**Exercise description:** From the data below, return the exact lines starting at the line containing "Template-based | **✅ AI-assured** |" and ending at the line containing "Professional | **✅ AI-powered** |", both included, and nothing else.

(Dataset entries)
◆ ◆ ◆ ◆

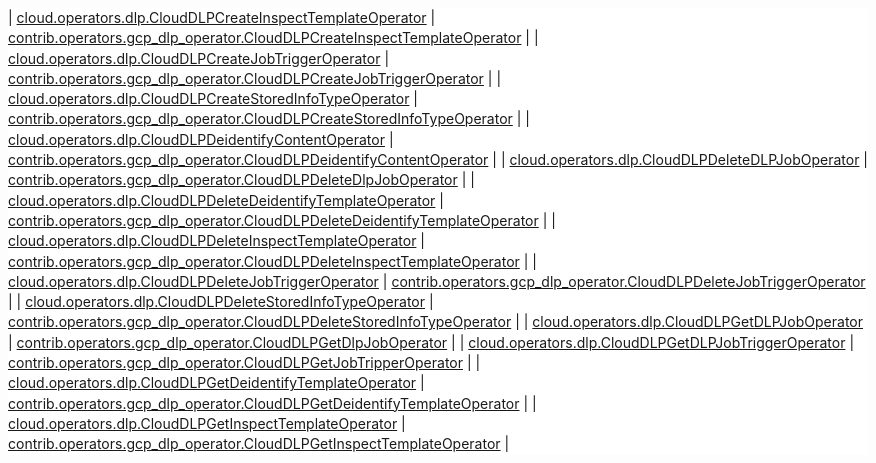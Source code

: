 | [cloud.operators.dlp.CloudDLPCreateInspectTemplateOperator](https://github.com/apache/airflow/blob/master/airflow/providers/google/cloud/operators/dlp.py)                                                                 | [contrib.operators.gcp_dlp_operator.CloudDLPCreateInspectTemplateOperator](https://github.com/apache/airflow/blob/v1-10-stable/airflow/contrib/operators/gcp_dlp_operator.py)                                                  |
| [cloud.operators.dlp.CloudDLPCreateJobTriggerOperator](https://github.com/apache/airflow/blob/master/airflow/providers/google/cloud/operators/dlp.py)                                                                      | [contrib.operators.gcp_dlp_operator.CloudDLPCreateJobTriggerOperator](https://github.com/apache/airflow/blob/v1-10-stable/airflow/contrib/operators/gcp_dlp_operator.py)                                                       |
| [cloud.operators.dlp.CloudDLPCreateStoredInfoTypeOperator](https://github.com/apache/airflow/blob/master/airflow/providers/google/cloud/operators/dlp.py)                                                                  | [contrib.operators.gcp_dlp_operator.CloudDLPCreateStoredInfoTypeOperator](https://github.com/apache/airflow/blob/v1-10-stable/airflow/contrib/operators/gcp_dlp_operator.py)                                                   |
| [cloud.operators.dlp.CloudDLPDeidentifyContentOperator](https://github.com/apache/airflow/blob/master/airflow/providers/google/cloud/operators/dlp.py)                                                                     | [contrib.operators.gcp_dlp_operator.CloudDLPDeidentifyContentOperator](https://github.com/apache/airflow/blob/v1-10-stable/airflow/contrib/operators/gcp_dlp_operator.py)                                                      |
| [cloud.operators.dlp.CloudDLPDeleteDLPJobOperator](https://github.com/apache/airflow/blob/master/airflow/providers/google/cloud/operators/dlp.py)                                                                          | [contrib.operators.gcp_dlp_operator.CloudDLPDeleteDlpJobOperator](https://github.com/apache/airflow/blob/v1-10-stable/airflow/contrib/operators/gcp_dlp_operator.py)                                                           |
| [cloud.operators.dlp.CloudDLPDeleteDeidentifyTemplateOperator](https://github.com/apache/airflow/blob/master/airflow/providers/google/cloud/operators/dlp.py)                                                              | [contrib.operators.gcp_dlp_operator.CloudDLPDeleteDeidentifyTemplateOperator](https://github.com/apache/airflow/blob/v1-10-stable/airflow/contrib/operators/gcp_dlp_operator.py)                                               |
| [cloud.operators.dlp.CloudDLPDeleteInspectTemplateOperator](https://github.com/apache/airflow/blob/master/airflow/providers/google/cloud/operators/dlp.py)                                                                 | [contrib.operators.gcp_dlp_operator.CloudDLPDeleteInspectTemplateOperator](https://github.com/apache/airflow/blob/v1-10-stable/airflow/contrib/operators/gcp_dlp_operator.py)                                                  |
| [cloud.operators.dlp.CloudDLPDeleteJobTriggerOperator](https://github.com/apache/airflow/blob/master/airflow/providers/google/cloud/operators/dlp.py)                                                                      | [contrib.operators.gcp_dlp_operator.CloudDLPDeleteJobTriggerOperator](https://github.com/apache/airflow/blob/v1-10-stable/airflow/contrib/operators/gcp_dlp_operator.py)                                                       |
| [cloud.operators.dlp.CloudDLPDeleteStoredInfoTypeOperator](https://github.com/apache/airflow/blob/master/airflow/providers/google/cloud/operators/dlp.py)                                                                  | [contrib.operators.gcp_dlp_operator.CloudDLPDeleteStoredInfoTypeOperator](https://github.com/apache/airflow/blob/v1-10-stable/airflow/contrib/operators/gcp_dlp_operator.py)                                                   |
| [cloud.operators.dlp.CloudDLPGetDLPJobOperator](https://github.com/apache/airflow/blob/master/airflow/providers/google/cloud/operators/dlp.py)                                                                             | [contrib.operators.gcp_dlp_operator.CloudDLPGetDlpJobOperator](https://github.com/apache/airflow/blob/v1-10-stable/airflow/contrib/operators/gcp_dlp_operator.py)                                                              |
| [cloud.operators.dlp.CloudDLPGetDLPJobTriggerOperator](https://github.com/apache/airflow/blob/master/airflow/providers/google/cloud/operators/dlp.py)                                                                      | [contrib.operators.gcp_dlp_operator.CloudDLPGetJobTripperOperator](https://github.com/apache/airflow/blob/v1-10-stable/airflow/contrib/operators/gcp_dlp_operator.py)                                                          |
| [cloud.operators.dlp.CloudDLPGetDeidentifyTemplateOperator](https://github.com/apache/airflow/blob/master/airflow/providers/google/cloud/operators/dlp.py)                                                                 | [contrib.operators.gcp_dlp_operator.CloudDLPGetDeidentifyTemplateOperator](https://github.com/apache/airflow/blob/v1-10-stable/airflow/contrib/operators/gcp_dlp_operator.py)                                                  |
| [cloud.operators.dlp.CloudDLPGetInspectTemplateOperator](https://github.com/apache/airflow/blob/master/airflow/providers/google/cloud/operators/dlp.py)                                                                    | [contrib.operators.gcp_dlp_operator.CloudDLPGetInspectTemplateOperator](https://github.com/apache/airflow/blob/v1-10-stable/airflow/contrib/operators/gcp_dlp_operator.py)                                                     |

◆ ◆ ◆ ◆

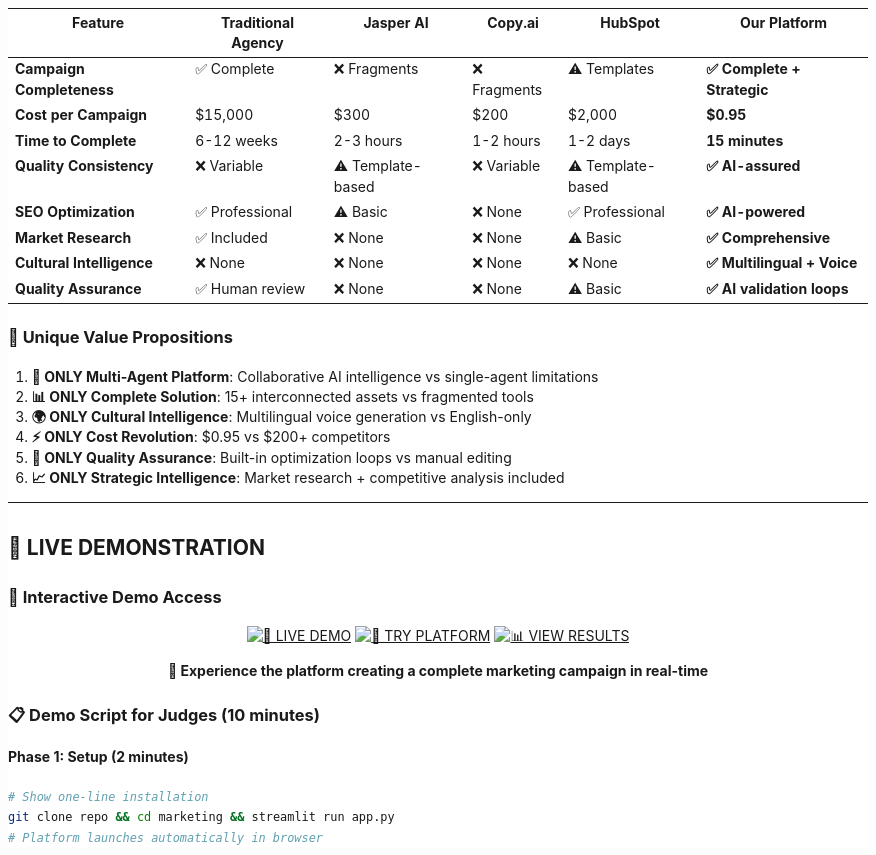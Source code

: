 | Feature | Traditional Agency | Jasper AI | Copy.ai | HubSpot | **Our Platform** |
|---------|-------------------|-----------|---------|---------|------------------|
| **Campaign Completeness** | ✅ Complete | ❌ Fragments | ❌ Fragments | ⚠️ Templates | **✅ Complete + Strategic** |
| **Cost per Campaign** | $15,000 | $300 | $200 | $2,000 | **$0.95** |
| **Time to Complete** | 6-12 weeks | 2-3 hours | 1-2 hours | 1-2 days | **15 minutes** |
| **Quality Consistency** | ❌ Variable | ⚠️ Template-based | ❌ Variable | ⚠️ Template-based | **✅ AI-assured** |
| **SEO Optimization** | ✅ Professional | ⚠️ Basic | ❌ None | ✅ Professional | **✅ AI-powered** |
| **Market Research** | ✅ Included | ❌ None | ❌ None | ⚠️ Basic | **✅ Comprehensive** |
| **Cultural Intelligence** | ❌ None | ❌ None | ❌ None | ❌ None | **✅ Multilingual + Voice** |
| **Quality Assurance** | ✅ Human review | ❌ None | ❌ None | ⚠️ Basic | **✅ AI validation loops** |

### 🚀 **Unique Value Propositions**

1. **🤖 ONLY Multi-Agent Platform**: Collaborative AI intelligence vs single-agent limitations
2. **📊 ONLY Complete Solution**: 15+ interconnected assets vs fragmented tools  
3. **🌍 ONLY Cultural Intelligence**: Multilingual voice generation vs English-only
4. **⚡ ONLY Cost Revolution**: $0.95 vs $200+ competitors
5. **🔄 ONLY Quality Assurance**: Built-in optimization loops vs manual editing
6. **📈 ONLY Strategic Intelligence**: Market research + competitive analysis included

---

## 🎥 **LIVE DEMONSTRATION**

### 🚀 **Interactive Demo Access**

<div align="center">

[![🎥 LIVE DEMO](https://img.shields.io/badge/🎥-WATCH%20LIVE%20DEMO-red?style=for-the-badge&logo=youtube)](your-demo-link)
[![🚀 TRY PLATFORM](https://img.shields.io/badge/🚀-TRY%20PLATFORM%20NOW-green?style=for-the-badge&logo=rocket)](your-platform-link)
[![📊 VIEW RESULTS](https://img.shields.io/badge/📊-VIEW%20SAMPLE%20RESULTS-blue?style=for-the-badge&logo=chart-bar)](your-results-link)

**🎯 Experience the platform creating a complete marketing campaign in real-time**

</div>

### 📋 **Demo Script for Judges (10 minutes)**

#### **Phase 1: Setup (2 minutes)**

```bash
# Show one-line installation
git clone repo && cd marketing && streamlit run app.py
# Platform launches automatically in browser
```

◆ ◆ ◆ ◆

**Problem solution:**
| **Quality Consistency** | ❌ Variable | ⚠️ Template-based | ❌ Variable | ⚠️ Template-based | **✅ AI-assured** |
| **SEO Optimization** | ✅ Professional | ⚠️ Basic | ❌ None | ✅ Professional | **✅ AI-powered** |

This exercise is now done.